13:28 < petertodd> It's too bad cryptographic accumulators don't quite work the way we want them too here...
13:29 < petertodd> Unfortunately I think you're basically forced into a blockchain here.
13:29 < petertodd> Albeit one that only needs 32+32=64 bytes per UTXO entry.
13:29 < petertodd> ...and what blocksize? (ducks)
13:29 < jgarzik> hehehe
13:30 < petertodd> Actually, seriously speaking, I'd namespace it to (semi)-solve that problem.
13:30 < jgarzik> petertodd, explain?  not sure what you mean
13:31 < petertodd> By namespace I just mean separate it into multiple blockchains, so that you can prune all but what you are actually interested in.
13:31 < jgarzik> ah, indeed
13:31 < petertodd> You still have to deal with bandwidth for all k-v pairs though, or you won't know if the POS's used to create them are valid.
13:32 < petertodd> (IE, that's the equivilant of an invalid block in the system)
13:32 < jgarzik> yep
13:32 < jgarzik> thus, The Difficult Part
13:32 < jgarzik> if it can be solved, decentralized identity Will Be Big
13:33 < jgarzik> PoS might also be needed/used for changing, not just identity creation
13:34 < petertodd> Well, do it hiarchical, with a top-most k/v store, with the k's being the state of the next level of k/v store.
13:34 < petertodd> See, basically you want to be sure you haven't missed any updates.
13:34 < petertodd> ...although, no, that still doesn't work, because of withholding attacks...
13:35 < petertodd> Yeah, I'd be inclined to do PoS for every update basically.
13:36 < petertodd> Oh, and here's another mental model: see what you have with this database, is the ultimate cryptographic accumulator that works the way you want it too: arbitrary checking if p in S
13:39 < petertodd> Your block header algorithm can actually be kinda interesting too... so you need to do on-chain Bitcoin POS transactions right? Make those transactions in a way that is distinguishable - IE you can tell if a given tx may have been part of the chain - and have your best block selection be the sum of all sacrifices.
13:40 < petertodd> Now if someone does a withholding attack, it's still ugly, but at least you can sacrifice more Bitcoins than the PoS's whose contents you *don't* know about and be sure your now on the best chain. Your incentive, assuming the system is used, is to then broadcast your data widely so others sacrifice on top of your sacrifices.

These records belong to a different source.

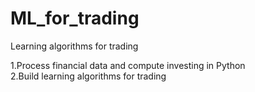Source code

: # ML_for_trading
Learning algorithms for trading

1.Process financial data and compute investing in Python   
2.Build learning algorithms for trading
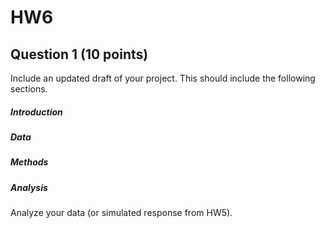 # HW6

## Question 1 (10 points)
Include an updated draft of your project. This should include the following sections.

##### Introduction

##### Data

##### Methods

##### Analysis
Analyze your data (or simulated response from HW5).


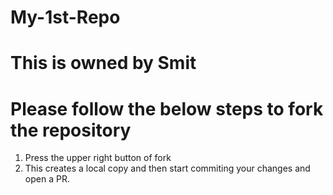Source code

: # My-1st-Repo

# This is owned by Smit

# Please follow the below steps to fork the repository
1. Press the upper right button of fork
2. This creates a local copy and then start commiting your changes and open a PR.

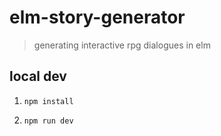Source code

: # elm-story-generator
> generating interactive rpg dialogues in elm

## local dev

1. `npm install`

1. `npm run dev`
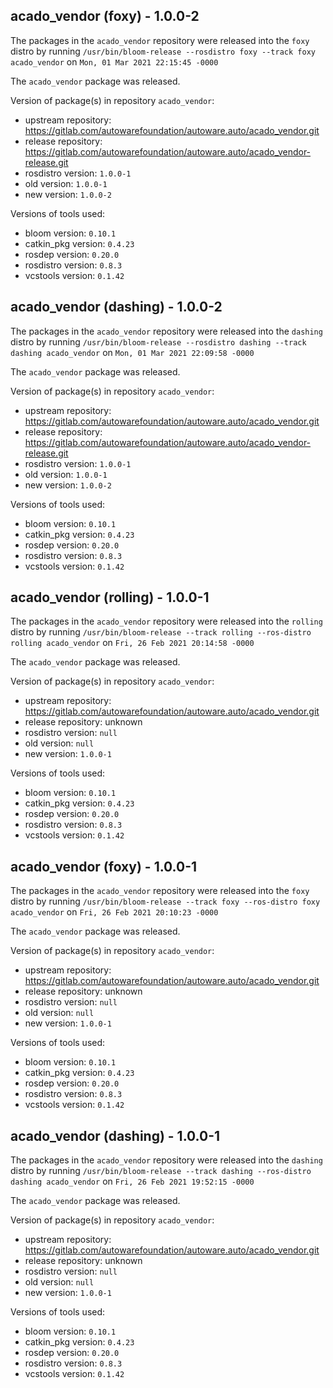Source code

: ## acado_vendor (foxy) - 1.0.0-2

The packages in the `acado_vendor` repository were released into the `foxy` distro by running `/usr/bin/bloom-release --rosdistro foxy --track foxy acado_vendor` on `Mon, 01 Mar 2021 22:15:45 -0000`

The `acado_vendor` package was released.

Version of package(s) in repository `acado_vendor`:

- upstream repository: https://gitlab.com/autowarefoundation/autoware.auto/acado_vendor.git
- release repository: https://gitlab.com/autowarefoundation/autoware.auto/acado_vendor-release.git
- rosdistro version: `1.0.0-1`
- old version: `1.0.0-1`
- new version: `1.0.0-2`

Versions of tools used:

- bloom version: `0.10.1`
- catkin_pkg version: `0.4.23`
- rosdep version: `0.20.0`
- rosdistro version: `0.8.3`
- vcstools version: `0.1.42`


## acado_vendor (dashing) - 1.0.0-2

The packages in the `acado_vendor` repository were released into the `dashing` distro by running `/usr/bin/bloom-release --rosdistro dashing --track dashing acado_vendor` on `Mon, 01 Mar 2021 22:09:58 -0000`

The `acado_vendor` package was released.

Version of package(s) in repository `acado_vendor`:

- upstream repository: https://gitlab.com/autowarefoundation/autoware.auto/acado_vendor.git
- release repository: https://gitlab.com/autowarefoundation/autoware.auto/acado_vendor-release.git
- rosdistro version: `1.0.0-1`
- old version: `1.0.0-1`
- new version: `1.0.0-2`

Versions of tools used:

- bloom version: `0.10.1`
- catkin_pkg version: `0.4.23`
- rosdep version: `0.20.0`
- rosdistro version: `0.8.3`
- vcstools version: `0.1.42`


## acado_vendor (rolling) - 1.0.0-1

The packages in the `acado_vendor` repository were released into the `rolling` distro by running `/usr/bin/bloom-release --track rolling --ros-distro rolling acado_vendor` on `Fri, 26 Feb 2021 20:14:58 -0000`

The `acado_vendor` package was released.

Version of package(s) in repository `acado_vendor`:

- upstream repository: https://gitlab.com/autowarefoundation/autoware.auto/acado_vendor.git
- release repository: unknown
- rosdistro version: `null`
- old version: `null`
- new version: `1.0.0-1`

Versions of tools used:

- bloom version: `0.10.1`
- catkin_pkg version: `0.4.23`
- rosdep version: `0.20.0`
- rosdistro version: `0.8.3`
- vcstools version: `0.1.42`


## acado_vendor (foxy) - 1.0.0-1

The packages in the `acado_vendor` repository were released into the `foxy` distro by running `/usr/bin/bloom-release --track foxy --ros-distro foxy acado_vendor` on `Fri, 26 Feb 2021 20:10:23 -0000`

The `acado_vendor` package was released.

Version of package(s) in repository `acado_vendor`:

- upstream repository: https://gitlab.com/autowarefoundation/autoware.auto/acado_vendor.git
- release repository: unknown
- rosdistro version: `null`
- old version: `null`
- new version: `1.0.0-1`

Versions of tools used:

- bloom version: `0.10.1`
- catkin_pkg version: `0.4.23`
- rosdep version: `0.20.0`
- rosdistro version: `0.8.3`
- vcstools version: `0.1.42`


## acado_vendor (dashing) - 1.0.0-1

The packages in the `acado_vendor` repository were released into the `dashing` distro by running `/usr/bin/bloom-release --track dashing --ros-distro dashing acado_vendor` on `Fri, 26 Feb 2021 19:52:15 -0000`

The `acado_vendor` package was released.

Version of package(s) in repository `acado_vendor`:

- upstream repository: https://gitlab.com/autowarefoundation/autoware.auto/acado_vendor.git
- release repository: unknown
- rosdistro version: `null`
- old version: `null`
- new version: `1.0.0-1`

Versions of tools used:

- bloom version: `0.10.1`
- catkin_pkg version: `0.4.23`
- rosdep version: `0.20.0`
- rosdistro version: `0.8.3`
- vcstools version: `0.1.42`


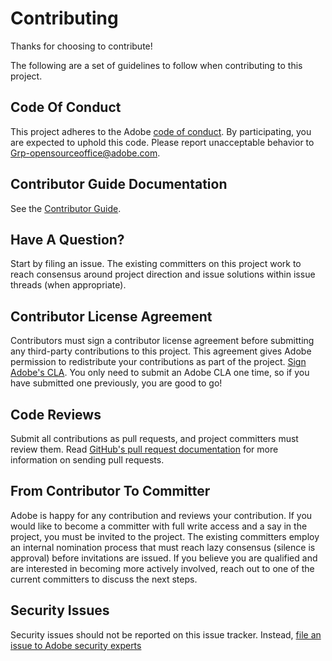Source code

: # Contributing

Thanks for choosing to contribute!

The following are a set of guidelines to follow when contributing to this project.

## Code Of Conduct

This project adheres to the Adobe [code of conduct](code-of-conduct.md). By participating,
you are expected to uphold this code. Please report unacceptable behavior to
[Grp-opensourceoffice@adobe.com](mailto:Grp-opensourceoffice@adobe.com).

## Contributor Guide Documentation

See the [Contributor Guide](https://experienceleague.adobe.com/en/docs/contributor/contributor-guide/introduction).

## Have A Question?

Start by filing an issue. The existing committers on this project work to reach
consensus around project direction and issue solutions within issue threads
(when appropriate).

## Contributor License Agreement

Contributors must sign a contributor license agreement before submitting any third-party contributions to this project. This agreement gives Adobe permission to redistribute your contributions as part of the project. [Sign Adobe's CLA](https://opensource.adobe.com/cla.html). You only need to submit an Adobe CLA one time, so if you have submitted one previously, you are good to go!

## Code Reviews

Submit all contributions as pull requests, and project committers must review them. Read [GitHub's pull request documentation](https://docs.github.com/en/pull-requests/collaborating-with-pull-requests/proposing-changes-to-your-work-with-pull-requests/about-pull-requests)
for more information on sending pull requests.

<!--
Lastly, please follow the [pull request template](PULL_REQUEST_TEMPLATE.md) when
submitting a pull request!
-->

## From Contributor To Committer

Adobe is happy for any contribution and reviews your contribution. If you would like to become a committer with full write access and a say in the project, you must be invited to the project. The existing committers employ an internal nomination process that must reach lazy consensus (silence is approval) before invitations are issued. If you believe you are qualified and are interested in becoming more actively involved, reach out to one of the current committers to discuss the next steps.

## Security Issues

Security issues should not be reported on this issue tracker. Instead, [file an issue to Adobe security experts](https://helpx.adobe.com/security/alertus.html)

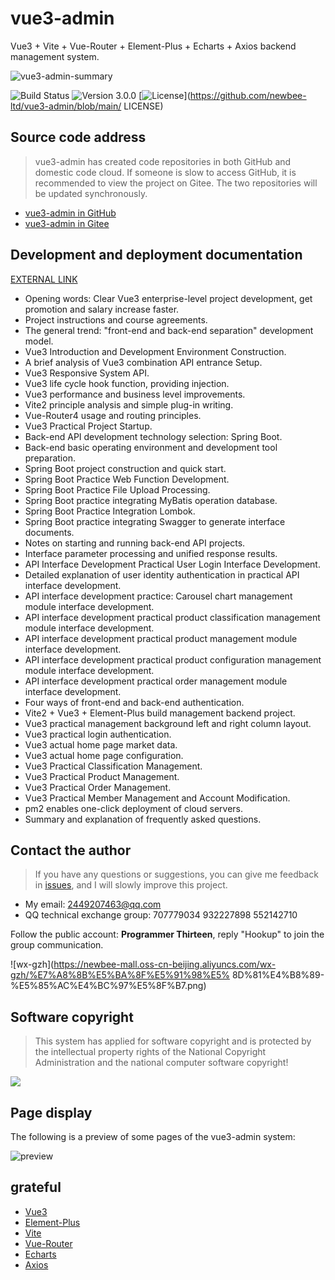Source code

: # vue3-admin

Vue3 + Vite + Vue-Router + Element-Plus + Echarts + Axios backend management system.

![vue3-admin-summary](https://13-doc.oss-cn-beijing.aliyuncs.com/images/2022/03/vue3-admin-summary.png)

![Build Status](https://img.shields.io/badge/build-passing-green.svg)
![Version 3.0.0](https://img.shields.io/badge/version-3.0.0-yellow.svg)
[![License](https://img.shields.io/badge/license-GPL3.0-blue.svg)](https://github.com/newbee-ltd/vue3-admin/blob/main/ LICENSE)

## Source code address

> vue3-admin has created code repositories in both GitHub and domestic code cloud. If someone is slow to access GitHub, it is recommended to view the project on Gitee. The two repositories will be updated synchronously.

- [vue3-admin in GitHub](https://github.com/newbee-ltd/vue3-admin)
- [vue3-admin in Gitee](https://gitee.com/newbee-ltd/vue3-admin)

## Development and deployment documentation

[EXTERNAL LINK](https://juejin.cn/book/6933939264455442444)

- Opening words: Clear Vue3 enterprise-level project development, get promotion and salary increase faster.
- Project instructions and course agreements.
- The general trend: "front-end and back-end separation" development model.
- Vue3 Introduction and Development Environment Construction.
- A brief analysis of Vue3 combination API entrance Setup.
- Vue3 Responsive System API.
- Vue3 life cycle hook function, providing injection.
- Vue3 performance and business level improvements.
- Vite2 principle analysis and simple plug-in writing.
- Vue-Router4 usage and routing principles.
- Vue3 Practical Project Startup.
- Back-end API development technology selection: Spring Boot.
- Back-end basic operating environment and development tool preparation.
- Spring Boot project construction and quick start.
- Spring Boot Practice Web Function Development.
- Spring Boot Practice File Upload Processing.
- Spring Boot practice integrating MyBatis operation database.
- Spring Boot Practice Integration Lombok.
- Spring Boot practice integrating Swagger to generate interface documents.
- Notes on starting and running back-end API projects.
- Interface parameter processing and unified response results.
- API Interface Development Practical User Login Interface Development.
- Detailed explanation of user identity authentication in practical API interface development.
- API interface development practice: Carousel chart management module interface development.
- API interface development practical product classification management module interface development.
- API interface development practical product management module interface development.
- API interface development practical product configuration management module interface development.
- API interface development practical order management module interface development.
- Four ways of front-end and back-end authentication.
- Vite2 + Vue3 + Element-Plus build management backend project.
- Vue3 practical management background left and right column layout.
- Vue3 practical login authentication.
- Vue3 actual home page market data.
- Vue3 actual home page configuration.
- Vue3 Practical Classification Management.
- Vue3 Practical Product Management.
- Vue3 Practical Order Management.
- Vue3 Practical Member Management and Account Modification.
- pm2 enables one-click deployment of cloud servers.
- Summary and explanation of frequently asked questions.

## Contact the author

> If you have any questions or suggestions, you can give me feedback in [issues](https://github.com/newbee-ltd/vue3-admin/issues), and I will slowly improve this project.

- My email: 2449207463@qq.com
- QQ technical exchange group: 707779034 932227898 552142710

Follow the public account: **Programmer Thirteen**, reply "Hookup" to join the group communication.

![wx-gzh](https://newbee-mall.oss-cn-beijing.aliyuncs.com/wx-gzh/%E7%A8%8B%E5%BA%8F%E5%91%98%E5% 8D%81%E4%B8%89-%E5%85%AC%E4%BC%97%E5%8F%B7.png)

## Software copyright

>This system has applied for software copyright and is protected by the intellectual property rights of the National Copyright Administration and the national computer software copyright!

![](https://newbee-mall.oss-cn-beijing.aliyuncs.com/poster/store/newbee-mall-copyright.png)

## Page display

The following is a preview of some pages of the vue3-admin system:

![preview](https://user-images.githubusercontent.com/10935614/111867147-251df580-89ad-11eb-924f-6140b70a2cc0.png)

## grateful

- [Vue3](https://vue3js.cn/docs/zh/)
- [Element-Plus](https://element-plus.gitee.io/#/zh-CN)
- [Vite](https://cn.vitejs.dev/)
- [Vue-Router](https://next.router.vuejs.org/zh/index.html)
- [Echarts](https://echarts.apache.org/zh/index.html)
- [Axios](http://www.axios-js.com/)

13:41 < petertodd> Basically the 51% attack is now sacrifice more Bitcoins than the sum of all Bitcoins sacrificed. Not great, but at least it's easily measurable security.
13:41 < petertodd> Does have ugly issues if Bitcoin's value crashes...
13:42 < petertodd> But maybe that doesn't really matter, the Bitcoin PoW would be vulnerable anyway.
13:44 < petertodd> This whole scheme does depend on independent miners: the fact you're "mining" this blockchain is easily visible by the fixed namespace ID's. You may find a 51% majority conspiring to block your foo-k/v namespace for whatever reason.
13:45 < amiller> for the PoS thing you're talking about, the way to solve my objection with it (that there's nothing at stake) is to make it so the sacrifice is a sacrifice even if the block containing the sacrifice isn't selected
13:45 < amiller> if you do work on a PoW fork attack, your work is wasted if you fail
13:46 < amiller> meaning if your attack fork doesn't end up being taken as the main chain
13:46 < jgarzik> petertodd, yeah, if bitcoin dies we're fucked anyway ;p
13:46 < petertodd> amiller: Absolutely. It *must* be a genuine Bitcoin sacrifice, like an announce/commit sacrifice or anyone-can-spend coinbase output.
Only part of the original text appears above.